Gli ectoplasmi che s’aggirano nella grande sala di Moira, una specie di soffitta, sono anime tranquille, affettuose, con caratteri ben delineati, allegri e scherzosi. Seguendo la distribuzione che Eduardo fece per i suoi fantasmi partenopei, si può rintracciare lo spirito saggio, lo spirito gaudente, lo spirito buono e lo spirito devoto. Ciascuno è in attesa di quel che le credenze popolari chiamano giudizio, ma in realtà costoro aspettano che il tempo passi per ottenere il permesso di abbandonare definitivamente il mondo degli umani. La loro attesa, tuttavia, rende invivibile l’esistenza di Moira che mai vorrebbe staccarsi dagli allegri coinquilini, e soprattutto da suo padre che le sta risistemando i libri rotti e che non le è stato sempre accanto. «Non hai fatto un solo giorno di vita vera», le rimprovera l’anima del genitore, ma lei, ormai quarantenne, ancora ama addormentarsi ascoltando la favola che lui le racconta. L’autrice sottolinea, con delicata tenerezza, quanto il tempo sia un concetto estremamente soggettivo: l’attesa per i defunti diventa una speranza, mentre per Moira, più passano i giorni, più le prospettive di una vera famiglia si assottigliano.

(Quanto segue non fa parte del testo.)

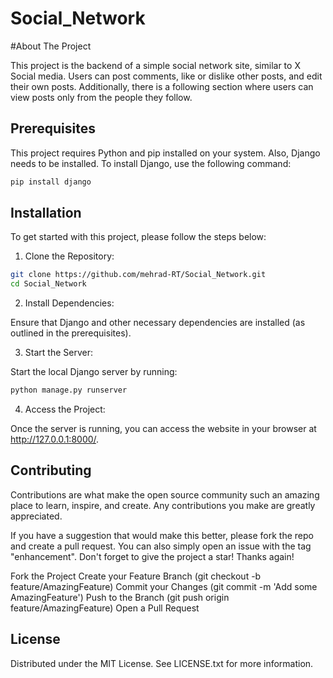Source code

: # Social_Network

#About The Project

This project is the backend of a simple social network site, similar to X Social media. Users can post comments, like or dislike other posts, and edit their own posts. Additionally, there is a following section where users can view posts only from the people they follow.

## Prerequisites

This project requires Python and pip installed on your system. Also, Django needs to be installed. To install Django, use the following command:

```bash
pip install django
```
## Installation

To get started with this project, please follow the steps below:

1. Clone the Repository:

```bash
git clone https://github.com/mehrad-RT/Social_Network.git
cd Social_Network
```
2. Install Dependencies:

Ensure that Django and other necessary dependencies are installed (as outlined in the prerequisites).

3. Start the Server:

Start the local Django server by running:
```bash
python manage.py runserver
```        
    
4. Access the Project:

Once the server is running, you can access the website in your browser at http://127.0.0.1:8000/.

## Contributing
Contributions are what make the open source community such an amazing place to learn, inspire, and create. Any contributions you make are greatly appreciated.

If you have a suggestion that would make this better, please fork the repo and create a pull request. You can also simply open an issue with the tag "enhancement". Don't forget to give the project a star! Thanks again!

Fork the Project
Create your Feature Branch (git checkout -b feature/AmazingFeature)
Commit your Changes (git commit -m 'Add some AmazingFeature')
Push to the Branch (git push origin feature/AmazingFeature)
Open a Pull Request

## License
Distributed under the MIT License. See LICENSE.txt for more information.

Tutti vorrebbero vederla ammogliata e felice, ma lei, per fuggire le brutture del mondo, si ostina a cercar riparo sotto l’ala della loro protezione.
Il testo della Bianchi, pur se ispirato a situazioni risapute, esprime bene il lato originale ed è ben congeniato: la protagonista che in ospedale si prende cura dei malati, a casa accudisce i suoi fantasmi che ricambiano le attenzioni con affetto e premure. Tutti i personaggi esprimono un loro personale sentimento; anche l’Ufficiale giudiziario, benché con parole rubate (ma dichiarate) ora al Tasso, ora a Montale, e infine a Leopardi. Scrive poesie per diletto, ma si chiama Mario Rossi, un nome troppo comune che gli impedisce di diventare un Salvatore Quasimodo.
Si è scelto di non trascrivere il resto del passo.